**Problem requirements**.
Transcribe the full listing, keeping every word as it stands.

>>>>>

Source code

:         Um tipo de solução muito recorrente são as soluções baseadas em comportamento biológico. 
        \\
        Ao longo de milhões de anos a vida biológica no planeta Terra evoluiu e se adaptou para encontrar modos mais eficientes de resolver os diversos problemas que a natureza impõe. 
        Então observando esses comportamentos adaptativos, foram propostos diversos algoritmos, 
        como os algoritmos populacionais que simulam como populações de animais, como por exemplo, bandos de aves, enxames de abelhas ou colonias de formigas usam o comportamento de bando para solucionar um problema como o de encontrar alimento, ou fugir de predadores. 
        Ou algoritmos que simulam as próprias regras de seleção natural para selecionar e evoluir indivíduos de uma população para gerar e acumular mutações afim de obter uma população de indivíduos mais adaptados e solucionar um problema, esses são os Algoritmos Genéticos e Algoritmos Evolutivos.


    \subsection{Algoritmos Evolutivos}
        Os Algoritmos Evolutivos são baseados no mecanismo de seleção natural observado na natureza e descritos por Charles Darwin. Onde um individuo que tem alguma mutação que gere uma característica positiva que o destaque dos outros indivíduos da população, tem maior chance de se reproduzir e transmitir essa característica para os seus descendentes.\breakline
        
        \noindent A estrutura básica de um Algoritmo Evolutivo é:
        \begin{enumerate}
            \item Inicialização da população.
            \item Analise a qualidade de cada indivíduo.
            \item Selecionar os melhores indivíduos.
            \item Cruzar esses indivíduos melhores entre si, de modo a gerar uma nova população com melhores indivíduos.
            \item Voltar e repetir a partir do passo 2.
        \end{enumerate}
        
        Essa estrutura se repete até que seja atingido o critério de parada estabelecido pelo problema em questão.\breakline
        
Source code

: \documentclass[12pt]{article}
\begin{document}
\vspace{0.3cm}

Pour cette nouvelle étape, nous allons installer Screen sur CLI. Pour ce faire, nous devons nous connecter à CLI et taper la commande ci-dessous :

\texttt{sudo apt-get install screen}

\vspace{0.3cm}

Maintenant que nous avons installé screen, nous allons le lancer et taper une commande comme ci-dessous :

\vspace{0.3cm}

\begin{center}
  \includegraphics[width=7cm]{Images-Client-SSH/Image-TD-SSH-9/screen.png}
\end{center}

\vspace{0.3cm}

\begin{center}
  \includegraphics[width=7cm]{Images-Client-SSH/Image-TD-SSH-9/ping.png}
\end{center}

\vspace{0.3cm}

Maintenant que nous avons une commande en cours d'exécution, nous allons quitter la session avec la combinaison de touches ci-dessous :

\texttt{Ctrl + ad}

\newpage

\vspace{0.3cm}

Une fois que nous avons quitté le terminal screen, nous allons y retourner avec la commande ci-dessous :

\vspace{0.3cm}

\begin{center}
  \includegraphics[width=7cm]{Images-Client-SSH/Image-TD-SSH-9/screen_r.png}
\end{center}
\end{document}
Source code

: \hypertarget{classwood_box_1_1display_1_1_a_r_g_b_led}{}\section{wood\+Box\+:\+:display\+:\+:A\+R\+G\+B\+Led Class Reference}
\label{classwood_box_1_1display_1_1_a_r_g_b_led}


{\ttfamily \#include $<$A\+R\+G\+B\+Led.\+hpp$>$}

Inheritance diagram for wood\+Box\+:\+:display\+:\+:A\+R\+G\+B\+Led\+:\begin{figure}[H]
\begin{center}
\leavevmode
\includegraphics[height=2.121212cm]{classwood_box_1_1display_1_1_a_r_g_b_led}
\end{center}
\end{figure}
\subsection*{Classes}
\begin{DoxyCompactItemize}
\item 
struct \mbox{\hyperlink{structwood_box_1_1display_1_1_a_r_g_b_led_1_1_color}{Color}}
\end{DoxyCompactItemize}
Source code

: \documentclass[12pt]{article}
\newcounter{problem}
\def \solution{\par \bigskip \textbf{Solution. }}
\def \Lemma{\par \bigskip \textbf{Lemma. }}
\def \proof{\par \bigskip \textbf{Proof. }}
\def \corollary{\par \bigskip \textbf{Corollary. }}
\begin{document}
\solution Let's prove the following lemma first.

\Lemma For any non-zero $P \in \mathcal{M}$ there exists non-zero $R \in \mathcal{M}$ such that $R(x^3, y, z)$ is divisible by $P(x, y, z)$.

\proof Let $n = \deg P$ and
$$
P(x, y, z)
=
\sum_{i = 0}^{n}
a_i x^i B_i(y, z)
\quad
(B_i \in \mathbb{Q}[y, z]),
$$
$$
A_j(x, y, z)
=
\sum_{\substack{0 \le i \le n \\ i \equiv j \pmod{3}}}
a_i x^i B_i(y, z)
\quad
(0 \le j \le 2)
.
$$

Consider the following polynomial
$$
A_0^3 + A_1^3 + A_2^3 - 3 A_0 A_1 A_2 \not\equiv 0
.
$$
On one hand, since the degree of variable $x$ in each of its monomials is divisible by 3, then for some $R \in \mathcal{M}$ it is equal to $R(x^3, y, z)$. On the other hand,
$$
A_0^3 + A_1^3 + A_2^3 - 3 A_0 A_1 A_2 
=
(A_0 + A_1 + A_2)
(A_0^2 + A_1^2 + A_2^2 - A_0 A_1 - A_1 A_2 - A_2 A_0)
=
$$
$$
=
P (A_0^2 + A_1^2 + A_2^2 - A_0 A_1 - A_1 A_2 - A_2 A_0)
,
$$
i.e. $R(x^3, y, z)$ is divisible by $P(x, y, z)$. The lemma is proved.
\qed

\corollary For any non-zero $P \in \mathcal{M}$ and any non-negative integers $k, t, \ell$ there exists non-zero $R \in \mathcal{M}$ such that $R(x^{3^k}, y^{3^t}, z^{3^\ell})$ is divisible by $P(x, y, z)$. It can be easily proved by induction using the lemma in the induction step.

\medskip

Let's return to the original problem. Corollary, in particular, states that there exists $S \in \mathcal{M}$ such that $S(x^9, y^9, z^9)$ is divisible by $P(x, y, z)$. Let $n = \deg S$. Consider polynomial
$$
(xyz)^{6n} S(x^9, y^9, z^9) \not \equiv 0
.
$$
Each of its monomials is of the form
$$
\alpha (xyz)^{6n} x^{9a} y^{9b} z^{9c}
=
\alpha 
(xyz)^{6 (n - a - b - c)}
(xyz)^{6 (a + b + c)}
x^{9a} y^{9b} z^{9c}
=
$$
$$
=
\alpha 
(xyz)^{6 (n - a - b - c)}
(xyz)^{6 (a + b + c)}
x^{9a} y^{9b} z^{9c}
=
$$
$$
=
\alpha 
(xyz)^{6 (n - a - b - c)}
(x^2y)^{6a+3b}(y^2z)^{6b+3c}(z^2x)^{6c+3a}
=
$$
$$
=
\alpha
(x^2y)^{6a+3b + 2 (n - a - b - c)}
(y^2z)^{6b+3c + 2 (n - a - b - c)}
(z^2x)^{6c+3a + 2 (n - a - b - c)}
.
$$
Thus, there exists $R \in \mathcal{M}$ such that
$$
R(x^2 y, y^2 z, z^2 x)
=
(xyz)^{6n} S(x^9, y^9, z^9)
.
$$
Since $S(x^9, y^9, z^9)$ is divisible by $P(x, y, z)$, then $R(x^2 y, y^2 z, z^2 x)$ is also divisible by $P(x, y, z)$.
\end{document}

<<<<<

**Answer**.
Source code

:         Um tipo de solução muito recorrente são as soluções baseadas em comportamento biológico. 
        \\
        Ao longo de milhões de anos a vida biológica no planeta Terra evoluiu e se adaptou para encontrar modos mais eficientes de resolver os diversos problemas que a natureza impõe. 
        Então observando esses comportamentos adaptativos, foram propostos diversos algoritmos, 
        como os algoritmos populacionais que simulam como populações de animais, como por exemplo, bandos de aves, enxames de abelhas ou colonias de formigas usam o comportamento de bando para solucionar um problema como o de encontrar alimento, ou fugir de predadores. 
        Ou algoritmos que simulam as próprias regras de seleção natural para selecionar e evoluir indivíduos de uma população para gerar e acumular mutações afim de obter uma população de indivíduos mais adaptados e solucionar um problema, esses são os Algoritmos Genéticos e Algoritmos Evolutivos.


    \subsection{Algoritmos Evolutivos}
        Os Algoritmos Evolutivos são baseados no mecanismo de seleção natural observado na natureza e descritos por Charles Darwin. Onde um individuo que tem alguma mutação que gere uma característica positiva que o destaque dos outros indivíduos da população, tem maior chance de se reproduzir e transmitir essa característica para os seus descendentes.\breakline
        
        \noindent A estrutura básica de um Algoritmo Evolutivo é:
        \begin{enumerate}
            \item Inicialização da população.
            \item Analise a qualidade de cada indivíduo.
            \item Selecionar os melhores indivíduos.
            \item Cruzar esses indivíduos melhores entre si, de modo a gerar uma nova população com melhores indivíduos.
            \item Voltar e repetir a partir do passo 2.
        \end{enumerate}
        
        Essa estrutura se repete até que seja atingido o critério de parada estabelecido pelo problema em questão.\breakline
        
Source code

: \documentclass[12pt]{article}
\begin{document}
\vspace{0.3cm}

Pour cette nouvelle étape, nous allons installer Screen sur CLI. Pour ce faire, nous devons nous connecter à CLI et taper la commande ci-dessous :

\texttt{sudo apt-get install screen}

\vspace{0.3cm}

Maintenant que nous avons installé screen, nous allons le lancer et taper une commande comme ci-dessous :

\vspace{0.3cm}

\begin{center}
  \includegraphics[width=7cm]{Images-Client-SSH/Image-TD-SSH-9/screen.png}
\end{center}

\vspace{0.3cm}

\begin{center}
  \includegraphics[width=7cm]{Images-Client-SSH/Image-TD-SSH-9/ping.png}
\end{center}

\vspace{0.3cm}

Maintenant que nous avons une commande en cours d'exécution, nous allons quitter la session avec la combinaison de touches ci-dessous :

\texttt{Ctrl + ad}

\newpage

\vspace{0.3cm}

Une fois que nous avons quitté le terminal screen, nous allons y retourner avec la commande ci-dessous :

\vspace{0.3cm}

\begin{center}
  \includegraphics[width=7cm]{Images-Client-SSH/Image-TD-SSH-9/screen_r.png}
\end{center}
\end{document}
Source code

: \hypertarget{classwood_box_1_1display_1_1_a_r_g_b_led}{}\section{wood\+Box\+:\+:display\+:\+:A\+R\+G\+B\+Led Class Reference}
\label{classwood_box_1_1display_1_1_a_r_g_b_led}


{\ttfamily \#include $<$A\+R\+G\+B\+Led.\+hpp$>$}

Inheritance diagram for wood\+Box\+:\+:display\+:\+:A\+R\+G\+B\+Led\+:\begin{figure}[H]
\begin{center}
\leavevmode
\includegraphics[height=2.121212cm]{classwood_box_1_1display_1_1_a_r_g_b_led}
\end{center}
\end{figure}
\subsection*{Classes}
\begin{DoxyCompactItemize}
\item 
struct \mbox{\hyperlink{structwood_box_1_1display_1_1_a_r_g_b_led_1_1_color}{Color}}
\end{DoxyCompactItemize}
Source code

: \documentclass[12pt]{article}
\newcounter{problem}
\def \solution{\par \bigskip \textbf{Solution. }}
\def \Lemma{\par \bigskip \textbf{Lemma. }}
\def \proof{\par \bigskip \textbf{Proof. }}
\def \corollary{\par \bigskip \textbf{Corollary. }}
\begin{document}
\solution Let's prove the following lemma first.

\Lemma For any non-zero $P \in \mathcal{M}$ there exists non-zero $R \in \mathcal{M}$ such that $R(x^3, y, z)$ is divisible by $P(x, y, z)$.

\proof Let $n = \deg P$ and
$$
P(x, y, z)
=
\sum_{i = 0}^{n}
a_i x^i B_i(y, z)
\quad
(B_i \in \mathbb{Q}[y, z]),
$$
$$
A_j(x, y, z)
=
\sum_{\substack{0 \le i \le n \\ i \equiv j \pmod{3}}}
a_i x^i B_i(y, z)
\quad
(0 \le j \le 2)
.
$$

Consider the following polynomial
$$
A_0^3 + A_1^3 + A_2^3 - 3 A_0 A_1 A_2 \not\equiv 0
.
$$
On one hand, since the degree of variable $x$ in each of its monomials is divisible by 3, then for some $R \in \mathcal{M}$ it is equal to $R(x^3, y, z)$. On the other hand,
$$
A_0^3 + A_1^3 + A_2^3 - 3 A_0 A_1 A_2 
=
(A_0 + A_1 + A_2)
(A_0^2 + A_1^2 + A_2^2 - A_0 A_1 - A_1 A_2 - A_2 A_0)
=
$$
$$
=
P (A_0^2 + A_1^2 + A_2^2 - A_0 A_1 - A_1 A_2 - A_2 A_0)
,
$$
i.e. $R(x^3, y, z)$ is divisible by $P(x, y, z)$. The lemma is proved.
\qed

\corollary For any non-zero $P \in \mathcal{M}$ and any non-negative integers $k, t, \ell$ there exists non-zero $R \in \mathcal{M}$ such that $R(x^{3^k}, y^{3^t}, z^{3^\ell})$ is divisible by $P(x, y, z)$. It can be easily proved by induction using the lemma in the induction step.

\medskip

Let's return to the original problem. Corollary, in particular, states that there exists $S \in \mathcal{M}$ such that $S(x^9, y^9, z^9)$ is divisible by $P(x, y, z)$. Let $n = \deg S$. Consider polynomial
$$
(xyz)^{6n} S(x^9, y^9, z^9) \not \equiv 0
.
$$
Each of its monomials is of the form
$$
\alpha (xyz)^{6n} x^{9a} y^{9b} z^{9c}
=
\alpha 
(xyz)^{6 (n - a - b - c)}
(xyz)^{6 (a + b + c)}
x^{9a} y^{9b} z^{9c}
=
$$
$$
=
\alpha 
(xyz)^{6 (n - a - b - c)}
(xyz)^{6 (a + b + c)}
x^{9a} y^{9b} z^{9c}
=
$$
$$
=
\alpha 
(xyz)^{6 (n - a - b - c)}
(x^2y)^{6a+3b}(y^2z)^{6b+3c}(z^2x)^{6c+3a}
=
$$
$$
=
\alpha
(x^2y)^{6a+3b + 2 (n - a - b - c)}
(y^2z)^{6b+3c + 2 (n - a - b - c)}
(z^2x)^{6c+3a + 2 (n - a - b - c)}
.
$$
Thus, there exists $R \in \mathcal{M}$ such that
$$
R(x^2 y, y^2 z, z^2 x)
=
(xyz)^{6n} S(x^9, y^9, z^9)
.
$$
Since $S(x^9, y^9, z^9)$ is divisible by $P(x, y, z)$, then $R(x^2 y, y^2 z, z^2 x)$ is also divisible by $P(x, y, z)$.
\end{document}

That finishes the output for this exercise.